その折り、友人赤堀遊閑が訪ねて来て、養子の源五右衛門の将来を頼みました。宇右衛門は引き受けましたが、しばらくして、源五右衛門が家中の者に槍を教えていると聞き、宇右衛門は、もう少し稽古をしてからにしたほうがよいと説くと、源五右衛は立腹し、それならば勝負をしたいと言うので、宇右衛門も仕方なく応じて源五右衛門を討ち負かしました。
このことを恨みに思った赤堀源五右衛門は、延宝元年(1673)10月18日、外出中の石井右衛門の屋敷に入り込み、帰宅した宇右衛門を槍で殺害しました。
宇右衛門を殺害した赤堀源五右衛門は、殺害後すぐに逃亡しました。そこで、小諸藩の近習役で18歳になる宇右衛門の長男兵右衛門は仇討の旅に出ました。

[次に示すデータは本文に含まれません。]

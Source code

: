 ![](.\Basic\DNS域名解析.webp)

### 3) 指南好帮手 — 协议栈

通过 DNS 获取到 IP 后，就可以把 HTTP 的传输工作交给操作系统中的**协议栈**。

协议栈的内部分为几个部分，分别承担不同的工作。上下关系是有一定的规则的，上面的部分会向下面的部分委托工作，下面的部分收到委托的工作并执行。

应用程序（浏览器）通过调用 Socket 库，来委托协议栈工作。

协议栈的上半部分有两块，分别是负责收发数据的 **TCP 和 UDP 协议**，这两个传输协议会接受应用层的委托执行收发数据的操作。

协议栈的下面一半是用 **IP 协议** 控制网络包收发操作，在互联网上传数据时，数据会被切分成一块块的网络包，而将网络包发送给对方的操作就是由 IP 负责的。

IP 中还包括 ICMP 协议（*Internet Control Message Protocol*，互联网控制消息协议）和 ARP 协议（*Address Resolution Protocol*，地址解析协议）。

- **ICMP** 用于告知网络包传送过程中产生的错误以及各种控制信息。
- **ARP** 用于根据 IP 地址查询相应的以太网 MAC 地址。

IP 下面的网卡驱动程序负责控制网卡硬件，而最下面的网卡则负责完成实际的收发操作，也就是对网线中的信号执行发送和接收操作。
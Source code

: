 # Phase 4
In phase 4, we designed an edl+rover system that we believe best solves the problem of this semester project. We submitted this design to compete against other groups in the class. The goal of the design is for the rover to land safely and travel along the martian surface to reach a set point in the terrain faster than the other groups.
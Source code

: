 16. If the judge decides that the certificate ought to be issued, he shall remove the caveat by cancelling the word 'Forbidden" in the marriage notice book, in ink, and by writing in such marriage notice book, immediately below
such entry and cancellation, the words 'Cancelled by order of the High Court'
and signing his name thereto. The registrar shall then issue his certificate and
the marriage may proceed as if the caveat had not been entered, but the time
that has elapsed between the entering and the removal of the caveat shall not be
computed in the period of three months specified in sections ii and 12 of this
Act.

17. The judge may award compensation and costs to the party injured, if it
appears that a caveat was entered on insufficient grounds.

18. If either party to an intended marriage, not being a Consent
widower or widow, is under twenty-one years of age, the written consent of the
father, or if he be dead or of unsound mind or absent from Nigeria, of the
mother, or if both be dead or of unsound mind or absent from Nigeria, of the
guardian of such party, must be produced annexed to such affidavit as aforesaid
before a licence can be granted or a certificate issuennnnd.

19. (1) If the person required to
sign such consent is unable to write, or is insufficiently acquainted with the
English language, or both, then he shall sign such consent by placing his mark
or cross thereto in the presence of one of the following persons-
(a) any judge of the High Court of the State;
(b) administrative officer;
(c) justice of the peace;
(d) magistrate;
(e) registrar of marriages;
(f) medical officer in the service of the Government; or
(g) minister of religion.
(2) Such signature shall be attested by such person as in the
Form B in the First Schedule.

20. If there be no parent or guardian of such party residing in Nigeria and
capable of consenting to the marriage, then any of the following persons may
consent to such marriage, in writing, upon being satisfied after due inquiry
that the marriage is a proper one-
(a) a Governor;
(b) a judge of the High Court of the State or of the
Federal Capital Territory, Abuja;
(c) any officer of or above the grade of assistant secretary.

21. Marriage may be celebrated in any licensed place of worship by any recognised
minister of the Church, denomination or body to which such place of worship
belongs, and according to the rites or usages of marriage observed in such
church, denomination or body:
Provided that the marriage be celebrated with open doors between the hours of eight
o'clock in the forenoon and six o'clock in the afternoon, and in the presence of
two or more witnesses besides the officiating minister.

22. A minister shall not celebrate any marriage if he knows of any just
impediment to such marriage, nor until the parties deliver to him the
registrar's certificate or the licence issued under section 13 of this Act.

しかし、源五右衛門はみつからなかったため、その年の冬に、源五右衛の養父赤堀遊閑を大津で討ちとりました。
赤堀遊閑を討ち取った赤堀兵右衛門は、8年後の天和元年(1681)正月、美濃で源五右衛門の返り討ちに遇ってしまいます。
そこで、兵右衛門の弟(宇右衛門の次男)の彦七郎は、兄が返り討ちにあったと聞き、仇討ちに出ますが、その旅の途中で船が転覆し溺死してしまいます。

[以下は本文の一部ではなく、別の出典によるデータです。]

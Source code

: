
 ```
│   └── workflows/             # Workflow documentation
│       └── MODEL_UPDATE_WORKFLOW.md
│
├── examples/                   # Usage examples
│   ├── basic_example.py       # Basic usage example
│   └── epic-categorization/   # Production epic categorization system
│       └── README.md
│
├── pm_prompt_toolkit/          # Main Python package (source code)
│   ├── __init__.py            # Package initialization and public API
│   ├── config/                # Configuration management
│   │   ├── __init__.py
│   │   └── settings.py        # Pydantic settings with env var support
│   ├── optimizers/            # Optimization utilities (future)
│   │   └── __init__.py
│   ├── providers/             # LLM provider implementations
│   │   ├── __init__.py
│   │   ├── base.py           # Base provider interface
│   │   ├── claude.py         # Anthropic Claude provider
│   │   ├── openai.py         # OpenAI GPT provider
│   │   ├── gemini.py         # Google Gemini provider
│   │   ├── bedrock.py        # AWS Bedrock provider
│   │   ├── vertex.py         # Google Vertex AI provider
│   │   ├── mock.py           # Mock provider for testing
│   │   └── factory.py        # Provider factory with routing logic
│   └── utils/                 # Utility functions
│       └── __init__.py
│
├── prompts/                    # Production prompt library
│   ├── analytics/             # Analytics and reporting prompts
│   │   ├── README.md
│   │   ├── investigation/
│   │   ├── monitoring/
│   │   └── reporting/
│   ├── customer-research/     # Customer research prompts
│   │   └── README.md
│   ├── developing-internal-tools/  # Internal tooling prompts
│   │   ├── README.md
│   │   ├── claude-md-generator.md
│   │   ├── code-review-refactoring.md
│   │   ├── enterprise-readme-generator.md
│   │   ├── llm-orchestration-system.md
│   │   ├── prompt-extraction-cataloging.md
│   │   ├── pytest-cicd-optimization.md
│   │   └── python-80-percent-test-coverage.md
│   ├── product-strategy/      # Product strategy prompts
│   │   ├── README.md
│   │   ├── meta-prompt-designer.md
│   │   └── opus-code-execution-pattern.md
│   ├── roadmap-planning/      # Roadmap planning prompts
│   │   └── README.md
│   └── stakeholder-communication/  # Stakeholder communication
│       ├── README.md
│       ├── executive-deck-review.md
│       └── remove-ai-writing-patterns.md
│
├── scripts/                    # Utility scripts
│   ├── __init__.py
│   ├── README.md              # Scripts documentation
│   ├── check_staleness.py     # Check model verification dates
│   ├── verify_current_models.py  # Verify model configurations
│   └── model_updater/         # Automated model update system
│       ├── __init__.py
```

宇右衛門には男子が四人おり、三男源蔵・四男半蔵は、父が討たれた時、まだ5歳と2歳でした。
その後、縁者の安芸国の知り合いに預けられていましたが、二人の兄が死んだので、源蔵が14歳になった年、仇討ちに旅立ちます。
その頃、赤堀源五右衛門は、名を赤堀水之助と改め、亀山藩に仕えていましたが、亀山藩は源五右衛門をかくまい、他国者には一夜の宿をも禁止し、見知らぬ者は一切城内に入らせないといった厳重さで、容易に近づくことができまず、むなしく歳月が流れました。
そうするうち、ようやく、兄源蔵は亀山藩士の家に奉公することができ、その後まもなく弟半蔵も鎌山藩士の家に奉公することができ、二人そろって亀山城内に入れるようになりました。

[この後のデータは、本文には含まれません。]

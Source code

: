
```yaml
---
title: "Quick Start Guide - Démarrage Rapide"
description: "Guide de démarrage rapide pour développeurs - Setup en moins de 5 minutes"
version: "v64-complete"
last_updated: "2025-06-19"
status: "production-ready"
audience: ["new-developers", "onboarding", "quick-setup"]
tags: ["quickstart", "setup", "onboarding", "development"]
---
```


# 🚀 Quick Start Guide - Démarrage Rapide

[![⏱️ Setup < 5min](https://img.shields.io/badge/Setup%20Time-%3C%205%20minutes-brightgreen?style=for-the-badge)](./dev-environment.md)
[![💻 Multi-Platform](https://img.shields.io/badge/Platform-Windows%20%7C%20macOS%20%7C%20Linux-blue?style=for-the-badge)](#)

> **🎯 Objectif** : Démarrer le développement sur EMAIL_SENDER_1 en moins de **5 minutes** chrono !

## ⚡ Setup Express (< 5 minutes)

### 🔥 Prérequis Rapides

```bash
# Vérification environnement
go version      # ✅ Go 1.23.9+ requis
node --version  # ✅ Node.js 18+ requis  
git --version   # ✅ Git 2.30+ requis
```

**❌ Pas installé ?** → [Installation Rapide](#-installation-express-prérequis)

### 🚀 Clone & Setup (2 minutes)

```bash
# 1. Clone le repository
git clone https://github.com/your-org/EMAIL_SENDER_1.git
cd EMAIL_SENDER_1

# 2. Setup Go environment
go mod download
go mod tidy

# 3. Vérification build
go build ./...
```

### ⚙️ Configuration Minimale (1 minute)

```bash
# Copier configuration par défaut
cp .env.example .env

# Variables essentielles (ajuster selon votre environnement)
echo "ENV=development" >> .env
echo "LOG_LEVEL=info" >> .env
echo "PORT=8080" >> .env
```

そして、ついに仇討ちの機会が訪れました。元禄14年(1701)5月9日の朝、宿直であった源五右衛門が出てくるのを亀山城内で待ちうけて、石井兄弟はめざす仇源五右衛門を討ち果たしたのでした。
父の死から29年目、兄兵右衛門の死から20年目のことと言われています。
亀山駅
亀山駅は、関西本線の主要駅であるし、シャープの亀山工場もあることから、多くの人が乗り降りする近代的な駅だろうと予想していきましたが、予想外に、昭和の趣のある駅でした。
下写真が亀山駅の駅頭の写真と駅のホームです。近代的な駅を見慣れていると田舎の駅と思うかもしれませんが、私は、昭和の趣が残っていてすごく懐かしい感じがして大変印象に残りました。そんなことで、江戸には直接関係ありませんが亀山駅の写真をアップしておきます。